Restic: Make restic work without permission to delete files on GCS

Created on 11 Jan 2018 · 34Comments · Source: restic/restic

Output of `restic version`

restic 0.8.1
compiled with go1.9.2 on linux/amd64

How did you run restic exactly?

export GOOGLE_PROJECT_ID=xxx
export GOOGLE_APPLICATION_CREDENTIALS=
restic --no-lock -p -r gs::/ ~/doc
password is correct
scan [/home/gebi/doc]
scanned 1852 directories, 5764 files in 0:00
Remove() returned error, retrying after 424.215262ms: client.RemoveObject: googleapi: Error 403: SERVICE-ACCOUNT does not have storage.objects.delete access to /locks/991ceef8fd55609bb08303bf43c637d12de122800627e71492d10be6474334f0., forbidden

What backend/server/service did you use to store the repository?

GCS (google cloud storage bucket)

Expected behavior

not creating lock files when called with --no-lock, because the service account has actually no permission to delete objects in the GCS bucket.

Actual behavior

restic creates lock files which is then not able to delete.
The backup is successfully created, but restic hangs on deleting the lock file needing a kill. (strg+c does not work)

Steps to reproduce the behavior

Create GCS bucket and service account with service account having only the following permissions in the bucket:

Storage Object Creator
Storage Object Viewer

Do you have any idea what may have caused this?

yes, missing permissions and --no-lock which creates lock files

Do you have an idea how to solve the issue?

not create lock files :)?

Did restic help you or made you happy in any way?

AWESOME tool, i use it daily, especially since GCS support was added (thx again for the effort!).
We are currently testing the new permissions in GCS and try to get a setup where the local machine is not able to delete it's own backups anymore.
(GC not working is a non-issue in this case for me).

backend feature suggestion

Source

gebi

👍1

Most helpful comment

Maybe another way could be option of having lock files stored separately (for example in a bucket that you DO have write access to)?

I wonder what everyone else does to resolve this security situation?

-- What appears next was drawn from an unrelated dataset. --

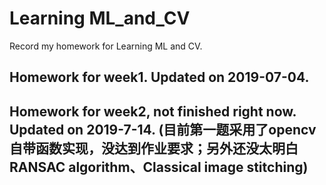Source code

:# Learning ML_and_CV
Record my homework for Learning ML and CV.
## Homework for week1. Updated on 2019-07-04.
## Homework for week2, not finished right now. Updated on 2019-7-14. (目前第一题采用了opencv自带函数实现，没达到作业要求；另外还没太明白RANSAC algorithm、Classical image stitching)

If backuping machine gets compromise how do you make sure attacker does not just delete all the backups?

matejdro on 14 Apr 2019

👍3

All 34 comments

Hey, thanks for raising this issue. The --no-lock option is only for supported operations, like check. Any operation that may add data (such as backup) does not support it, that's not the way the repo was designed.

Is it maybe an option to grant the service account deletion on the locks/ subdir?

Or backup to a local directory, and then use e.g. rclone to sync new files to the cloud?

fd0 on 11 Jan 2018

Is it maybe an option to grant the service account deletion on the locks/ subdir?

That is not possible in GCS.

tamalsaha on 11 Jan 2018

@fd0 restic backup with --no-lock works here though and i'm deleting everything under /locks after a few hours automatically.

% myrestic check
password is correct
load indexes
check all packs
check snapshots, trees and blobs
no errors were found

no, that's not posible because of size constraints.

gebi on 11 Jan 2018

@gebi "it works" means restic does not return an error when you specify --no-lock, but for the backup operation it will still create a lock file. The --no-lock switch is checked for each operation individually, and only some (like check) respect it.

I understand your use case, but I must say that I'm very reluctant to add support for --no-lock to backup, because of the high potential that people use it without having understood what it's for. For example, let's say a backup takes much longer than anticipated, and while the backup (without a lock) is still running, the prune operation is started on a different machine. It won't see any lock, and since the other process isn't finished yet, it won't see the snapshot it created. So the prune process won't know which data is referenced by the new snapshot, and it will even remove newly uploaded files, since these aren't referenced by any existing snapshot. Then the backup process is done, uploads a new index (referencing removed files) and a new snapshot that cannot be restored any more.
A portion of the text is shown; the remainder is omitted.